彼は主神を崇める教団内でも随一と言われた剣と魔法の腕を持ち、神託を受けて勇者となった。彼の使命は『魔王城に潜入し、瀕死の魔王にとどめを差す』ことであった。

突然起こった主神と魔王の全面戦争。神族軍対魔王軍の昼夜を分かたぬ激烈な戦いは両者の放つ凄まじい魔力によって戦場付近に猛烈な嵐を巻き起こし、人間はもとよりあらゆる生き物は近づく事さえも出来ず、息を殺して戦いが終わるのを待った。しかし決着はつかず、主神も魔王も深手を負って退いた。
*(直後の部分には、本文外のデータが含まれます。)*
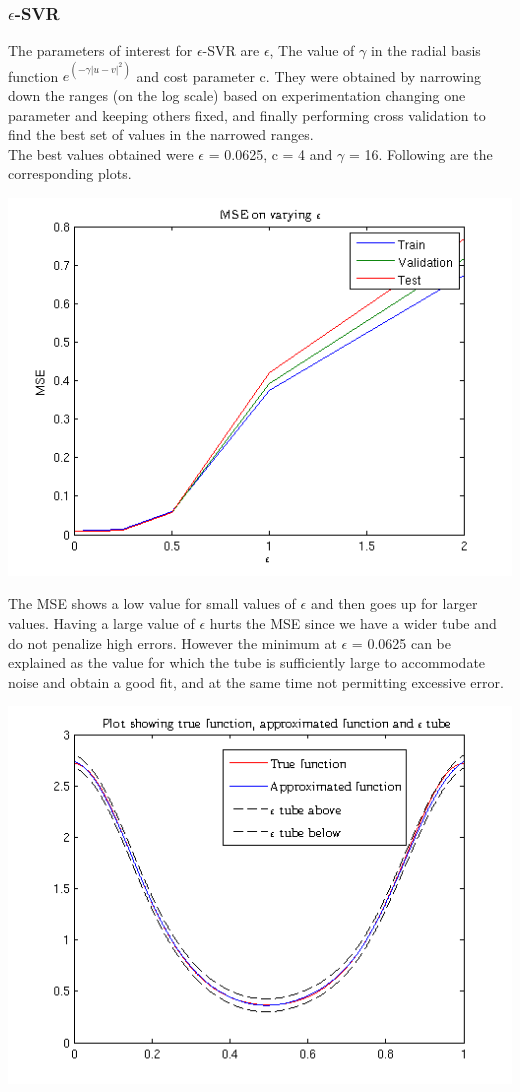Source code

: \documentclass{article}
\begin{document}
\subsubsection{$\epsilon$-SVR}
The parameters of interest for $\epsilon$-SVR are $\epsilon$, The value of $\gamma$ in the radial basis function $e^{(-\gamma|u-v|^2)}$ and cost parameter c. They were obtained by narrowing down the ranges (on the log scale) based on experimentation changing one parameter and keeping others fixed, and finally performing cross validation to find the best set of values in the narrowed ranges. \\[5pt]
The best values obtained were $\epsilon$ = 0.0625, c = 4 and $\gamma$ = 16. Following are the corresponding plots.
\begin{center}
\includegraphics[scale=1]{Regression/mse}
\end{center}
The MSE shows a low value for small values of $\epsilon$ and then goes up for larger values. Having a large value of $\epsilon$ hurts the MSE since we have a wider tube and do not penalize high errors. However the minimum at $\epsilon$ = 0.0625 can be explained as the value for which the tube is sufficiently large to accommodate noise and obtain a good fit, and at the same time not permitting excessive error.
\begin{center}
\includegraphics[scale=1]{Regression/Plot_1}
\end{center}
\end{document}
自ら動けない主神は、魔王の傷が癒えぬ間に討伐することを教団に命じ、教団軍の腕利きたちに勇者としての神託が下され、魔界への潜入を殊に願っていた彼にも神力が授けられ、魔王城への突入が命令された。本来なら大勢の騎士や魔導師、傭兵たちが加勢に付くはずだが、魔界の混乱を突いての行動なので、勇者4人での単独行動・・・と言えば聞こえは良いが、つまる所は刺客、つまり暗殺者同然である。

勇者は授けられた美しく輝く鎧兜に、同じく輝く盾と鋭い剣を左右に構えていた。魔界にただよう、どんよりとした瘴気はうっかり吸いこんだら、ただの人間はどうなるか分からない。しかしこの装備がそれを防いでくれている。
授かった神力で強い魔力を探りながら進む。魔界に入り込む方法があやふやだったせいか、ここへたどり着くのには苦労した。おかげで仲間たちともいつの間のかはぐれてしまったが、仲間たちを待ち探す余裕は今の彼には無い。急ぐ理由がこの勇者にはあるのだ。

魔王の本拠、どれ程の敵がいるかと思ってきたが、いざこのうす暗い魔界に入ると、どうしてなのか何の襲撃にも遭わずに、あっさり魔王城にたどりついた。赤い月の照らす中、向こうにそびえる強い魔力を放つ、魔王城と思しき建物に勇者は違和感を覚えた。
「以外と普通の城だな…」
魔王の棲家ならさだめて忌まわしい、見るに堪えない禍々しいものを想像していたのだが、目の前にある城は規模は比べ物にならない程巨大だが、人間の街にある城と見掛けはたいして変わらない。
辺りの岩陰に身を隠しながら、ようやく正門と思われる巨大な城門のそばにたどりついた。開く訳は無いが、ものは試しと大きな鉄扉に手を掛けて押してみた。それは拍子抜けするほど簡単に開いた。トラップも無いようだ。わずかに開けたすきまからすばやく中へ入り込む。
『広い…』
この城前の広場だけで軽く人間の小さな町ぐらい余裕で入るだろう。警戒しながら城壁沿いに進む。
城内への扉には、さすがに魔王の城らしく大きく不気味な目玉がついていて、ぎょろぎょろと辺りを見回している。剣を突き立てようと物陰からばっと飛び出す。だが、その途端に目はしっかりと閉じてしまった。盾をかざして防御態勢を取るがなんの攻撃も無い。この扉の魔物を倒すのにはまた目が開くまで待っている必要がありそうだが、そんなひまは無い。この隙に、と扉を押してみるとこれまた簡単に開いた。トラップに用心しながらさっと飛び込む。
広大な魔王城を進んでいくと、長い廊下の曲がり角や扉の上に門扉よりやや小さい目玉が付いていたが、それが無ければうす暗い以外は人間の世界に普通にある城と変わらない。目玉は勇者が近づくとみんな目をしっかり閉じたり、消えたりした。だがいくら進んでも襲撃もトラップもない。それどころか魔物たちの姿さえ見えない。
『もう魔王は主神様に受けた傷の為に死んでいて、魔物たちも姿を消したのだろうか…』
いや、奥へ奥へと進む度に感じる魔力が大きくなっていく。このとてつもない大きな魔力。魔王の力に違いない。一刻も早く魔王を討って、自分の目的を叶えるのだ。勇者は自然と急ぎ足になる。